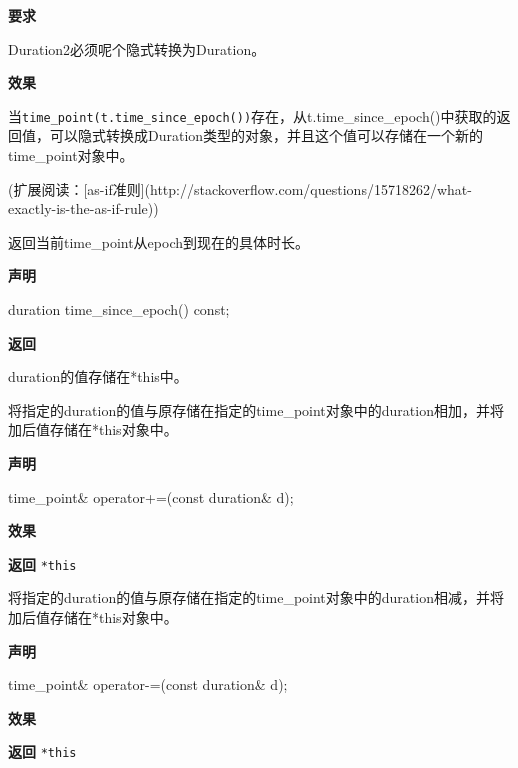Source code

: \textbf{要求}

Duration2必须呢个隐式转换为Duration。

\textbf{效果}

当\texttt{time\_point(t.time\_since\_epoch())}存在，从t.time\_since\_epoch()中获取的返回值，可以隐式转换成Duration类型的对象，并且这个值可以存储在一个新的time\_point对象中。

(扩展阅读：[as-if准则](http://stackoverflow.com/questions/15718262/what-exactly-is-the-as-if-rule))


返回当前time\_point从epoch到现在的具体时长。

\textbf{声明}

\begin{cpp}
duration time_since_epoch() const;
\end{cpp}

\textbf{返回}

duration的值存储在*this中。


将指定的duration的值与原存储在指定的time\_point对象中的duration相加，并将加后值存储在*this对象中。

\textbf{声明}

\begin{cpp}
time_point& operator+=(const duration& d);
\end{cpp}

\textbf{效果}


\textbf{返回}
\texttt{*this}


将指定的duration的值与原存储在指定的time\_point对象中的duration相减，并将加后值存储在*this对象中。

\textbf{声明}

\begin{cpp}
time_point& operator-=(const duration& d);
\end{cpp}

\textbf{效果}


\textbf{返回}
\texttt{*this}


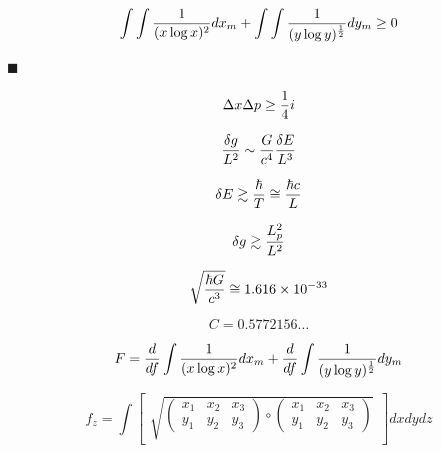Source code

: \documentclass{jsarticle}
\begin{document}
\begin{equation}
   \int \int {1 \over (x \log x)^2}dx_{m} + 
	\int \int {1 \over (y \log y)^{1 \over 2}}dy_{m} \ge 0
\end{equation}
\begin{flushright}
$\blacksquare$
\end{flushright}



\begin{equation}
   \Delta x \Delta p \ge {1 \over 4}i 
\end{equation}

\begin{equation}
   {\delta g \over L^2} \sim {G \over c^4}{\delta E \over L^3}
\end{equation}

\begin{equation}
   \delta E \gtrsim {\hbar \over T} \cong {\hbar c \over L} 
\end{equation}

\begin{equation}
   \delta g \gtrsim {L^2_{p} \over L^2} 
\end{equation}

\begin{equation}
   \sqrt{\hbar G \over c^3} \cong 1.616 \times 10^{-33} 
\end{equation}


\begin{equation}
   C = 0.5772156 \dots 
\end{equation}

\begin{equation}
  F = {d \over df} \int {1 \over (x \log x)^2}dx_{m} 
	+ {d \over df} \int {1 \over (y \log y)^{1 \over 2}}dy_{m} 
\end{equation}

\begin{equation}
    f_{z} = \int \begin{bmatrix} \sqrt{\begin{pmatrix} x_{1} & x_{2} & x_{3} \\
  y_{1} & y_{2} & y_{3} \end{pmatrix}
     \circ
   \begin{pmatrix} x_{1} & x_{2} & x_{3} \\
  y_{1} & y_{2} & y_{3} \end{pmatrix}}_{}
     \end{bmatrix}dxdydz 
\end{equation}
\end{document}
________________________
What you are asked to do:
Working from the material above, transcribe it exactly while omitting pictures.

Result of the exercise:
Source code

: \textbf{要求}

Duration2必须呢个隐式转换为Duration。

\textbf{效果}

当\texttt{time\_point(t.time\_since\_epoch())}存在，从t.time\_since\_epoch()中获取的返回值，可以隐式转换成Duration类型的对象，并且这个值可以存储在一个新的time\_point对象中。

(扩展阅读：[as-if准则](http://stackoverflow.com/questions/15718262/what-exactly-is-the-as-if-rule))


返回当前time\_point从epoch到现在的具体时长。

\textbf{声明}

\begin{cpp}
duration time_since_epoch() const;
\end{cpp}

\textbf{返回}

duration的值存储在*this中。


将指定的duration的值与原存储在指定的time\_point对象中的duration相加，并将加后值存储在*this对象中。

\textbf{声明}

\begin{cpp}
time_point& operator+=(const duration& d);
\end{cpp}

\textbf{效果}


\textbf{返回}
\texttt{*this}


将指定的duration的值与原存储在指定的time\_point对象中的duration相减，并将加后值存储在*this对象中。

\textbf{声明}

\begin{cpp}
time_point& operator-=(const duration& d);
\end{cpp}

\textbf{效果}


\textbf{返回}
\texttt{*this}


Source code

: \documentclass{jsarticle}
\begin{document}
\begin{equation}
   \int \int {1 \over (x \log x)^2}dx_{m} + 
	\int \int {1 \over (y \log y)^{1 \over 2}}dy_{m} \ge 0
\end{equation}
\begin{flushright}
$\blacksquare$
\end{flushright}



\begin{equation}
   \Delta x \Delta p \ge {1 \over 4}i 
\end{equation}

\begin{equation}
   {\delta g \over L^2} \sim {G \over c^4}{\delta E \over L^3}
\end{equation}

\begin{equation}
   \delta E \gtrsim {\hbar \over T} \cong {\hbar c \over L} 
\end{equation}

\begin{equation}
   \delta g \gtrsim {L^2_{p} \over L^2} 
\end{equation}

\begin{equation}
   \sqrt{\hbar G \over c^3} \cong 1.616 \times 10^{-33} 
\end{equation}


\begin{equation}
   C = 0.5772156 \dots 
\end{equation}

\begin{equation}
  F = {d \over df} \int {1 \over (x \log x)^2}dx_{m} 
	+ {d \over df} \int {1 \over (y \log y)^{1 \over 2}}dy_{m} 
\end{equation}

\begin{equation}
    f_{z} = \int \begin{bmatrix} \sqrt{\begin{pmatrix} x_{1} & x_{2} & x_{3} \\
  y_{1} & y_{2} & y_{3} \end{pmatrix}
     \circ
   \begin{pmatrix} x_{1} & x_{2} & x_{3} \\
  y_{1} & y_{2} & y_{3} \end{pmatrix}}_{}
     \end{bmatrix}dxdydz 
\end{equation}
\end{document}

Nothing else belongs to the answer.